Ma neppure il Cts può fare il maestrino.

“Visto che il Comitato tecnico scientifico ha di fatto accentrato a sé le regole rilevanti anti pandemia, mi aspettavo dal Cts criteri di ospedalizzazione e protocolli di trattamento. Non ci sono stati e ora c’è il caos nei pronti soccorso e negli ospedali, dove ogni medico decide in autonomia visto che non ci sono uniformi criteri di ospedalizzazione e protocolli di trattamento”, ha detto a fine ottobre (si noti: a fine ottobre) Matteo Bassetti, direttore della clinica di Malattie infettive dell’ospedale San Martino di Genova: “Non ci sono criteri nazionali condivisi per chi ricoverare (quelli liguri sono disponibili). Risultato? Gli ospedali e i pronto soccorso italiani sono allo stremo perché si mischiano i casi di chi ha veramente bisogno dell’ospedale con quelli che potrebbero essere seguiti a casa”, ha aggiunto Bassetti.

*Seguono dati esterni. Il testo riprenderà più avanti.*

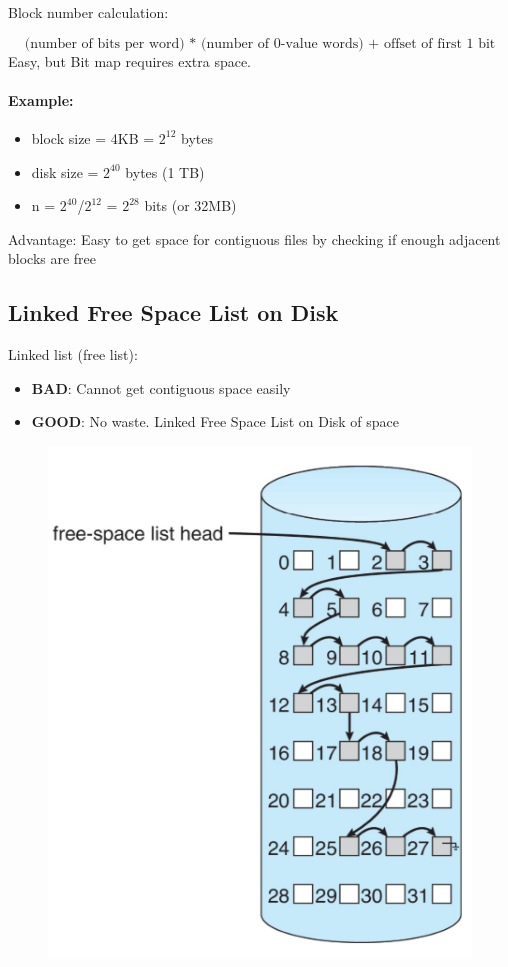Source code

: Block number calculation:

\begin{equation*}
    \text{(number of bits per word) * (number of 0-value words) + offset of first 1 bit}
\end{equation*}
Easy, but Bit map requires extra space.

\paragraph{Example: }



\begin{itemize}
\centering
    \item []block size = 4KB = $2^{12}$ bytes
    \item[] disk size = $2^{40}$ bytes (1 TB)
    \item[] n = $2^{40}$/$2^{12}$ = $2^{28}$ bits (or 32MB)
\end{itemize}

Advantage: Easy to get space for contiguous files by checking if enough
adjacent blocks are free

\subsection{Linked Free Space List on Disk}

Linked list (free list):

\begin{itemize}
    \item \textbf{BAD}: Cannot get contiguous space easily
    \item \textbf{GOOD}: No waste. Linked Free Space List on Disk of space
\end{itemize}


\begin{figure}[h!]
    \centering
    \includegraphics[width=0.4\linewidth]{img/andjfgt.png}
\end{figure}



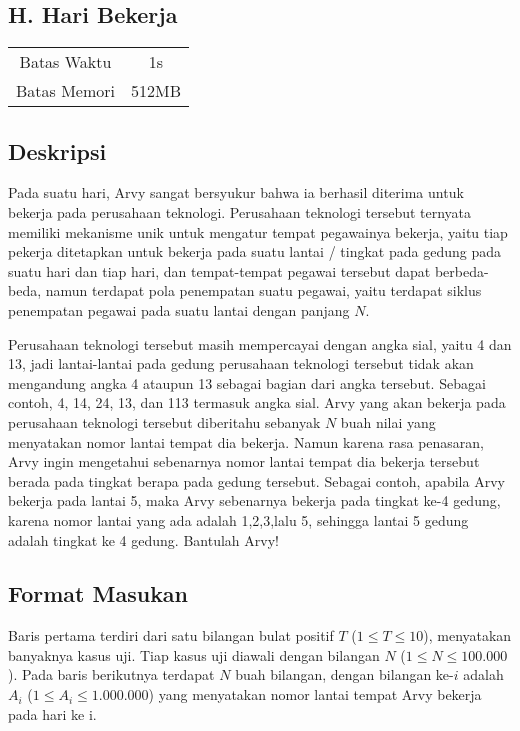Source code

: \documentclass{article}
\begin{document}
\begin{center}
    \section*{H. Hari Bekerja}

    \begin{tabular}{ | c c | }
        \hline
        Batas Waktu  & 1s \\
        Batas Memori & 512MB \\ 
        \hline
    \end{tabular}
\end{center}

\subsection*{Deskripsi}

Pada suatu hari, Arvy sangat bersyukur bahwa ia berhasil diterima untuk bekerja pada perusahaan teknologi. Perusahaan teknologi tersebut ternyata memiliki mekanisme unik untuk mengatur tempat pegawainya bekerja, yaitu tiap pekerja ditetapkan untuk bekerja pada suatu lantai / tingkat pada gedung pada suatu hari dan tiap hari, dan tempat-tempat pegawai tersebut dapat berbeda-beda, namun terdapat pola penempatan suatu pegawai, yaitu terdapat siklus penempatan pegawai pada suatu lantai dengan panjang $N$. 

Perusahaan teknologi tersebut masih mempercayai dengan angka sial, yaitu 4 dan 13, jadi lantai-lantai pada gedung perusahaan teknologi tersebut tidak akan mengandung angka 4 ataupun 13 sebagai bagian dari angka tersebut. Sebagai contoh, 4, 14, 24, 13, dan 113 termasuk angka sial. Arvy yang akan bekerja pada perusahaan teknologi tersebut diberitahu sebanyak $N$ buah nilai yang menyatakan nomor lantai tempat dia bekerja. Namun karena rasa penasaran, Arvy ingin mengetahui sebenarnya nomor lantai tempat dia bekerja tersebut berada pada tingkat berapa pada gedung tersebut. Sebagai contoh, apabila Arvy bekerja pada lantai 5, maka Arvy sebenarnya bekerja pada tingkat ke-4 gedung, karena nomor lantai yang ada adalah 1,2,3,lalu 5, sehingga lantai 5 gedung adalah tingkat ke 4 gedung. Bantulah Arvy!

\subsection*{Format Masukan}

Baris pertama terdiri dari satu bilangan bulat positif $T$ ($1 \leq T \leq 10$), menyatakan banyaknya kasus uji.
Tiap kasus uji diawali dengan bilangan $N$ ($1 \leq N \leq 100.000$).
Pada baris berikutnya terdapat $N$ buah bilangan, dengan bilangan ke-$i$ adalah $A_i$ ($1 \leq A_i \leq 1.000.000$) yang menyatakan nomor lantai tempat Arvy bekerja pada hari ke i.
\end{document}
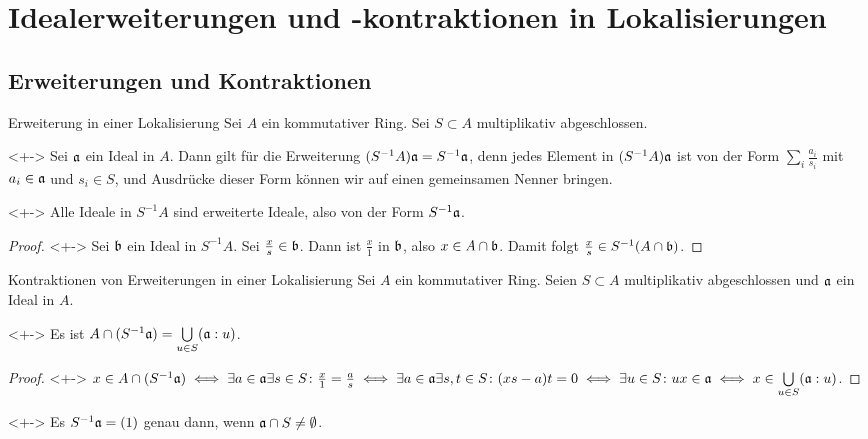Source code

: \section{Idealerweiterungen und -kontraktionen in Lokalisierungen}

\subsection{Erweiterungen und Kontraktionen}

\begin{frame}{Erweiterung in einer Lokalisierung}
	Sei \(A\) ein kommutativer Ring. Sei \(S \subset A\) multiplikativ abgeschlossen.
	\begin{example}<+->
		Sei \(\mathfrak{a}\) ein Ideal in \(A\).
		Dann gilt für die Erweiterung \((S^{-1} A) \mathfrak{a} = S^{-1} \mathfrak{a}\), denn jedes Element in \((S^{-1} A) \mathfrak{a}\) ist
		von der Form \(\sum_i \frac {a_i}{s_i}\) mit \(a_i \in \mathfrak{a}\) und \(s_i \in S\), und Ausdrücke dieser Form
		können wir auf einen gemeinsamen Nenner bringen.
	\end{example}
	\begin{proposition}<+->
		Alle Ideale in \(S^{-1} A\) sind erweiterte Ideale, also von der Form \(S^{-1} \mathfrak{a}\).
	\end{proposition}
	\begin{proof}<+->
		Sei \(\mathfrak{b}\) ein Ideal in \(S^{-1} A\). Sei \(\frac x s \in \mathfrak{b}\). Dann ist \(\frac x 1\) in \(\mathfrak{b}\),
		also \(x \in A \cap \mathfrak{b}\). Damit folgt \(\frac x s \in S^{-1}(A \cap \mathfrak{b})\).
	\end{proof}
\end{frame}

\begin{frame}{Kontraktionen von Erweiterungen in einer Lokalisierung}
	Sei \(A\) ein kommutativer Ring. Seien \(S \subset A\) multiplikativ abgeschlossen und \(\mathfrak{a}\) ein Ideal in \(A\).
	\begin{proposition}<+->
		Es ist \(A \cap (S^{-1} \mathfrak{a}) = \bigcup\limits_{u \in S} (\mathfrak{a} : u)\). 
	\end{proposition}
	\begin{proof}<+->
		\(x \in A \cap (S^{-1} \mathfrak{a}) \iff \exists a \in \mathfrak{a} \exists s \in S \colon \frac x 1 = \frac a s
		\iff \exists a \in \mathfrak{a} \exists s, t \in S \colon (x s - a) t = 0 \iff \exists u \in S\colon
		ux \in \mathfrak{a} \iff x \in \bigcup\limits_{u \in S} (\mathfrak{a} : u)\).
	\end{proof}	
	\begin{example}<+->
		Es \(S^{-1} \mathfrak{a} = (1)\) genau dann, wenn \(\mathfrak{a} \cap S \neq \emptyset\).
	\end{example}
\end{frame}
	
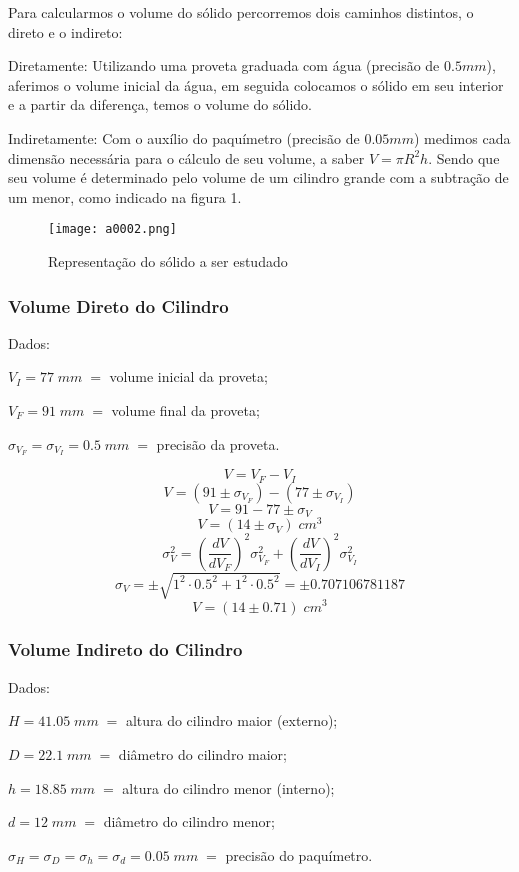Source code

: \documentclass{article}
\begin{document}
Para calcularmos o volume do sólido percorremos dois caminhos distintos, o direto e o indireto:

Diretamente: Utilizando uma proveta graduada com água (precisão de $0.5mm$), aferimos o volume inicial da água, em seguida colocamos o sólido em seu interior e a partir da diferença, temos o volume do sólido.

Indiretamente: Com o auxílio do paquímetro (precisão de $0.05mm$) medimos cada dimensão necessária para o cálculo de seu volume, a saber $V = \pi R^2 h$. Sendo que seu volume é determinado pelo volume de um cilindro grande com a subtração de um menor, como indicado na figura 1.

\begin{figure}[h]
	\centering
	\texttt{[image: a0002.png]}
	\caption{Representação do sólido a ser estudado}
	\label{fig:solido}
\end{figure}


\subsubsection{Volume Direto do Cilindro}
Dados:

$V_I = 77\;mm\; =$ volume inicial da proveta;

$V_F = 91\;mm\; =$ volume final da proveta;

$\sigma_{V_F} = \sigma_{V_I} = 0.5\;mm\;=$ precisão da proveta.

\[V = V_F - V_I\]
\[V = (91 \pm \sigma_{V_F})-(77 \pm \sigma_{V_I})\]
\[V = 91-77\pm\sigma_{V}\]
\[V= (14 \pm\sigma_{V})\; cm^3\]
\[\sigma_{V}^2 = \left(\frac{dV}{dV_F}\right)^2\sigma_{V_F}^2+\left(\frac{dV}{dV_I}\right)^2\sigma_{V_I}^2\]
\[\sigma_{V} = \pm\sqrt{1^2\cdot0.5^2+1^2\cdot0.5^2}=\pm0.707106781187\]
\[V= (14 \pm0.71)\; cm^3\]


\subsubsection{Volume Indireto do Cilindro}
Dados:

$H = 41.05\;mm\;=$ altura do cilindro maior (externo);

$D = 22.1\;mm\;=$ diâmetro do cilindro maior;

$h = 18.85\;mm\;=$ altura do cilindro menor (interno);

$d = 12\;mm\;=$ diâmetro do cilindro menor;

$\sigma_H = \sigma_D = \sigma_h = \sigma_d = 0.05\;mm\;=$ precisão do paquímetro.
\end{document}
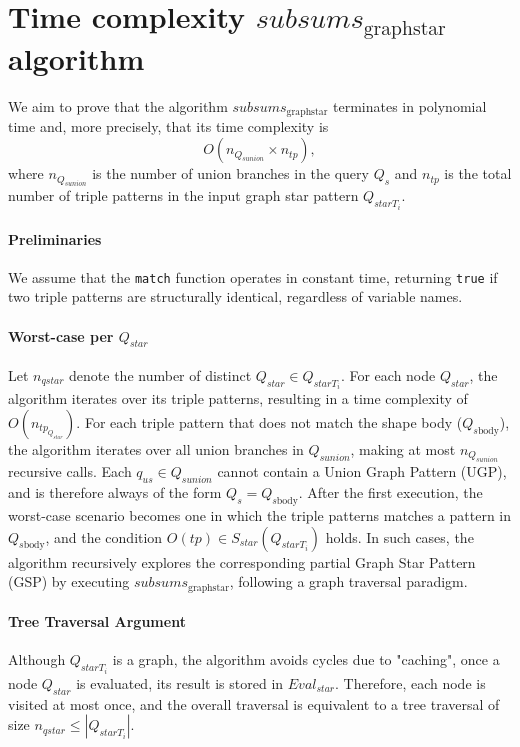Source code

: \section{Time complexity $subsums_{\mathrm{graph star}}$ algorithm}




We aim to prove that the algorithm $subsums_{\mathrm{graph star}}$ terminates in polynomial time and, more precisely, that its time complexity is
\begin{equation}
O(n_{Q_{sunion}} \times n_{tp}),
\end{equation}
where $n_{Q_{sunion}}$ is the number of union branches in the query $Q_s$ and $n_{tp}$ is the total number of triple patterns in the input graph star pattern $Q_{starT_i}$.

\paragraph{Preliminaries}
We assume that the \texttt{match} function operates in constant time, returning \texttt{true} if two triple patterns are structurally identical, regardless of variable names.

\paragraph{Worst-case per $Q_{star}$}
Let $n_{qstar}$ denote the number of distinct $Q_{star} \in Q_{starT_i}$.
For each node $Q_{star}$, the algorithm iterates over its triple patterns, resulting in a time complexity of $O(n_{tp_{Q_{star}}})$.
For each triple pattern that does not match the shape body ($Q_{s\mathrm{body}}$), the algorithm iterates over all union branches in $Q_{sunion}$, making at most $n_{Q_{sunion}}$ recursive calls.
Each $q_{us} \in Q_{sunion}$ cannot contain a Union Graph Pattern (UGP), and is therefore always of the form $Q_s = Q_{s\mathrm{body}}$.
After the first execution, the worst-case scenario becomes one in which the triple patterns matches a pattern in $Q_{s\mathrm{body}}$, and the condition $O(tp) \in S_{star}(Q_{starT_i})$ holds.
In such cases, the algorithm recursively explores the corresponding partial Graph Star Pattern (GSP) by executing $subsums_{\mathrm{graph star}}$, following a graph traversal paradigm.


\paragraph{Tree Traversal Argument}
Although $Q_{starT_i}$ is a graph, the algorithm avoids cycles due to "caching", once a node $Q_{star}$ is evaluated, its result is stored in $Eval_{star}$.
Therefore, each node is visited at most once, and the overall traversal is equivalent to a tree traversal of size $n_{qstar} \leq |Q_{starT_i}|$.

Solo a fine novembre è arrivata la circolare del ministero della Salute con le linee guida per curare i pazienti Covid a casa.

Ah, ma per fortuna c’era la medicina territoriale, i medici di famiglia, i medici di base vicini ai pazienti. Vanto della Nazione.

Certo. “Con pochi sintomi, prenda la Tachipirina. Tachipirina anche in caso di febbre”: queste – di solito, in base anche alle lettere ricevute da Start – le indicazioni per i positivi Covid.

Poi i non addetti ai lavori scoprono che — come sottolineano gli stessi medici di base — non c’è alcun collegamento strutturale e procedurale con il Servizio sanitario nazionale.

Ha scritto un medico in pensione senza peli sulla lingua:  “Quella che un Ssn (Servizio sanitario nazionale) moderno non può permettersi che i Medici di medicina generale siano medici convenzionati e non siano medici dipendenti, come gli ospedalieri. Ossia che essi, ancor oggi, siano legati ad un accordo nazionale presso la Sisac, invece che a un Ccnl presso l’Aran. Non si tratta di tecnicismi, ma di sostanza. Diverso l’orario di lavoro, diverse le regole, diverse le retribuzioni e i comportamenti. Sia chiaro, sono un vecchio liberale e rispetto le competenze di ognuno. Ma, in tempi di guerra e di post-guerra, non ci si può attaccare alle regole dell’accordo nazionale per non fare i tamponi, per non fare le vaccinazioni, per curare via telefono i pazienti malati a domicilio”.

È questo il modello Italia secondo l’Oms?